** Problem to solve **
Check every line of the records below for the string "arguments" and copy the ones that have it.

[Records drawn from a dataset]
▼▼▼
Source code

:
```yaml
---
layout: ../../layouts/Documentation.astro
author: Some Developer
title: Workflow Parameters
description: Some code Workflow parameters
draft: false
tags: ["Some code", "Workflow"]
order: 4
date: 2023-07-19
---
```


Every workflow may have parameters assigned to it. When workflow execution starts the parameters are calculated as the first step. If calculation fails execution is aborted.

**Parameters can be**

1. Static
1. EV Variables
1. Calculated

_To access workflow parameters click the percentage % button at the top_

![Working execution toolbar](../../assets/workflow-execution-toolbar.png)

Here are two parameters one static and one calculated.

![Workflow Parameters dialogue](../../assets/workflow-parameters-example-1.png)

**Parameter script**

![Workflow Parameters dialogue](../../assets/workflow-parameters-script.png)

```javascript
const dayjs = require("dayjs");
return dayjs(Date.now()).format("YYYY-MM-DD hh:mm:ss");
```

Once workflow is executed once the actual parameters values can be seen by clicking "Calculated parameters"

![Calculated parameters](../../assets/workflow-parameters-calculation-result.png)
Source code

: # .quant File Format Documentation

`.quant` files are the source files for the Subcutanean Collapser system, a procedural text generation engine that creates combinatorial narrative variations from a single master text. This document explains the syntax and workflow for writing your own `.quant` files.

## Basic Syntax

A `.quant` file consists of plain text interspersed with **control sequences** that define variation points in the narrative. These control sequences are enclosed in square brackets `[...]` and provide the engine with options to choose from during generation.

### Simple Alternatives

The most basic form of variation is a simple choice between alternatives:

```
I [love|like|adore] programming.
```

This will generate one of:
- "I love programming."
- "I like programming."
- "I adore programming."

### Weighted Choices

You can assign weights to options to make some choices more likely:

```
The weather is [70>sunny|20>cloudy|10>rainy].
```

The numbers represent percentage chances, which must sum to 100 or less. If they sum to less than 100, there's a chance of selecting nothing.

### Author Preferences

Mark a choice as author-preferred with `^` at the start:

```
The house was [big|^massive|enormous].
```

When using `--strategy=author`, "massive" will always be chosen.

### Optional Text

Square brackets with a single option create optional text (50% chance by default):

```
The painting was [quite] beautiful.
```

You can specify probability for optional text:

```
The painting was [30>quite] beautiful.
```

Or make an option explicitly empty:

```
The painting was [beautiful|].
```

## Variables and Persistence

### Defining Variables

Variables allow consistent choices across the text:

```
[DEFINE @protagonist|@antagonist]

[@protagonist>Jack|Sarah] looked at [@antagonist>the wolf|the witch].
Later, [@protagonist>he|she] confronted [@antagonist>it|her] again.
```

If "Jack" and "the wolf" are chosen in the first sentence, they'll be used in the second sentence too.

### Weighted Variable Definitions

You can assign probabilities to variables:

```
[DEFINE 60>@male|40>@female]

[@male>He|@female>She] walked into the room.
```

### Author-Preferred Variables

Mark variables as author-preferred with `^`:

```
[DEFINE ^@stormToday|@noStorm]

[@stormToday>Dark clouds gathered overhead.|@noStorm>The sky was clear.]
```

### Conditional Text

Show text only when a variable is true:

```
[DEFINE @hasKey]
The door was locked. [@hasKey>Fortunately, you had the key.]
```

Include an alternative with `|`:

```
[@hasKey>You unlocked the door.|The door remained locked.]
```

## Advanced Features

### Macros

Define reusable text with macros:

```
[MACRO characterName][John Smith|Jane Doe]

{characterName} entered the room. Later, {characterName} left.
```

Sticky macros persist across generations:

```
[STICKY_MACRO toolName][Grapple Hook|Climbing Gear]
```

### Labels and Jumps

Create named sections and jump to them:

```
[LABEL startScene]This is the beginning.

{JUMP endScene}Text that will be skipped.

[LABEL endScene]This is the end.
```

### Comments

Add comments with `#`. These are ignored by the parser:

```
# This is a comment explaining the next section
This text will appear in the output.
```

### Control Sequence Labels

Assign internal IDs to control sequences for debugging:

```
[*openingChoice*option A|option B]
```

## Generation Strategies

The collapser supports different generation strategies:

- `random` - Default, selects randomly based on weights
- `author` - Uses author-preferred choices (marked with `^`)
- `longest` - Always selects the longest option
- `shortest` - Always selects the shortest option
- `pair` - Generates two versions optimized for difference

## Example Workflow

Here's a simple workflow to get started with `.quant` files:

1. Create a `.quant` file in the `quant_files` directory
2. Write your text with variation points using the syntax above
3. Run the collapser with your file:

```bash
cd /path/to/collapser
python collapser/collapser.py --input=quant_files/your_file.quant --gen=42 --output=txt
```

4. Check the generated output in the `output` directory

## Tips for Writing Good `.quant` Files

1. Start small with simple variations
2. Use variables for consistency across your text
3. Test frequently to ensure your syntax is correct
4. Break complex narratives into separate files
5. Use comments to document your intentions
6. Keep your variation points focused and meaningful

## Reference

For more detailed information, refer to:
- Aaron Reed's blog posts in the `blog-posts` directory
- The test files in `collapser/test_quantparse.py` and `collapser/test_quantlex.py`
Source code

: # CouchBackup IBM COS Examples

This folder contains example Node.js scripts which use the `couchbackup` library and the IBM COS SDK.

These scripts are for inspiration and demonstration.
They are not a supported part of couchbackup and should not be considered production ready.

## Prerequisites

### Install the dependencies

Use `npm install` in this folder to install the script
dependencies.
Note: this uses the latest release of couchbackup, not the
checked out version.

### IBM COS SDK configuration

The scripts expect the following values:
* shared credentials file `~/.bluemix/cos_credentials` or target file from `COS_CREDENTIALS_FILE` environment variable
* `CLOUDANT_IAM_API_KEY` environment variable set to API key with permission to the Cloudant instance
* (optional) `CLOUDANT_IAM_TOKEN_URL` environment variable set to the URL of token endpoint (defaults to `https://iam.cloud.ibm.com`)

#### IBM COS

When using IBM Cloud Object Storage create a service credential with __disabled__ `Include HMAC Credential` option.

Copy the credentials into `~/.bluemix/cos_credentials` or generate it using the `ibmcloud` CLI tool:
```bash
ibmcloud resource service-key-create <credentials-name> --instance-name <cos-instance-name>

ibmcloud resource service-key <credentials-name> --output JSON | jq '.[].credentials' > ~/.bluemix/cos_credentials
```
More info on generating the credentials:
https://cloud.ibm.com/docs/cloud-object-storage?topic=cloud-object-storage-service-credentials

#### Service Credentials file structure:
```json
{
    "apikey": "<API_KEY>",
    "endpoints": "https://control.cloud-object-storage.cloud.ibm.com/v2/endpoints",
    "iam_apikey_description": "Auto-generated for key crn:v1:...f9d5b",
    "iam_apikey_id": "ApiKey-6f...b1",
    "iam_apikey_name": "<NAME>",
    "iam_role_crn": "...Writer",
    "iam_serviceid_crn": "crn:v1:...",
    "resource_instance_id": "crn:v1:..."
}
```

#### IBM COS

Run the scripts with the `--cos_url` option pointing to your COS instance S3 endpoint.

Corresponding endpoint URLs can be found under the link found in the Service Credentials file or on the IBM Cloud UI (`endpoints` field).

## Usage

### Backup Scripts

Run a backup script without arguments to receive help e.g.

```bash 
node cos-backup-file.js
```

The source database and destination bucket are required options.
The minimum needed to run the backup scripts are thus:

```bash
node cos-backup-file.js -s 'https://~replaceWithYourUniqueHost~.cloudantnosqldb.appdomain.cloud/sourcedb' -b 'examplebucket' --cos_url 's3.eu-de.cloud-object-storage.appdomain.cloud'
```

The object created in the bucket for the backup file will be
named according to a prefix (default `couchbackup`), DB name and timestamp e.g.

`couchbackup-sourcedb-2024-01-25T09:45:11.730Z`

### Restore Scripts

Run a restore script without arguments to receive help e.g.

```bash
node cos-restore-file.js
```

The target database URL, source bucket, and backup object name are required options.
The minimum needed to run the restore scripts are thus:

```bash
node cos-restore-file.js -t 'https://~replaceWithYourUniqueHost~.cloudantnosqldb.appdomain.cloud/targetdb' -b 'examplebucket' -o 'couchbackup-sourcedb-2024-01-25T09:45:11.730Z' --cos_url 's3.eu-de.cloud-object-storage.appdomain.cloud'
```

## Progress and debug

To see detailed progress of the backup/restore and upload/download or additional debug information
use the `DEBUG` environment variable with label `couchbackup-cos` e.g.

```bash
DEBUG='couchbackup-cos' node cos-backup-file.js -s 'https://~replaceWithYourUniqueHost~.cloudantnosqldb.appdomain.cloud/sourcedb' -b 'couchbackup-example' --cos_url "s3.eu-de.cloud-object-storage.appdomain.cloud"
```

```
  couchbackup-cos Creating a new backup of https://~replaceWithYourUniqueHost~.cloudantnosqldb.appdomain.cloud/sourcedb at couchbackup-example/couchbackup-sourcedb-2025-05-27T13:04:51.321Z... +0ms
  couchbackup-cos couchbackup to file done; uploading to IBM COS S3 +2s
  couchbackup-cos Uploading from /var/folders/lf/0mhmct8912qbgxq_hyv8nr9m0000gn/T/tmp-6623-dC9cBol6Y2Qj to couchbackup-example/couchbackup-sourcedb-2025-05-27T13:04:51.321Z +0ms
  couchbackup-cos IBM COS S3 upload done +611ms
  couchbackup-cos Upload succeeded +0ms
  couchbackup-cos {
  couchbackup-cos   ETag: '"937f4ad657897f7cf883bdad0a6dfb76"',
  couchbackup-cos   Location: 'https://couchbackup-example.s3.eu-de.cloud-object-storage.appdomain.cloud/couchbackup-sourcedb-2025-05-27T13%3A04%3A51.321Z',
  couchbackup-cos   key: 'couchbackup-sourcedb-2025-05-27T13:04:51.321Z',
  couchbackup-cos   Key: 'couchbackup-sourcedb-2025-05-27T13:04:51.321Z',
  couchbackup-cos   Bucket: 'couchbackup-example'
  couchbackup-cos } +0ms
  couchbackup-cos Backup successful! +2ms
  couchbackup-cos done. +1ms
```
▲▲▲
** Solved problem **
Run a backup script without arguments to receive help e.g.
Run a restore script without arguments to receive help e.g.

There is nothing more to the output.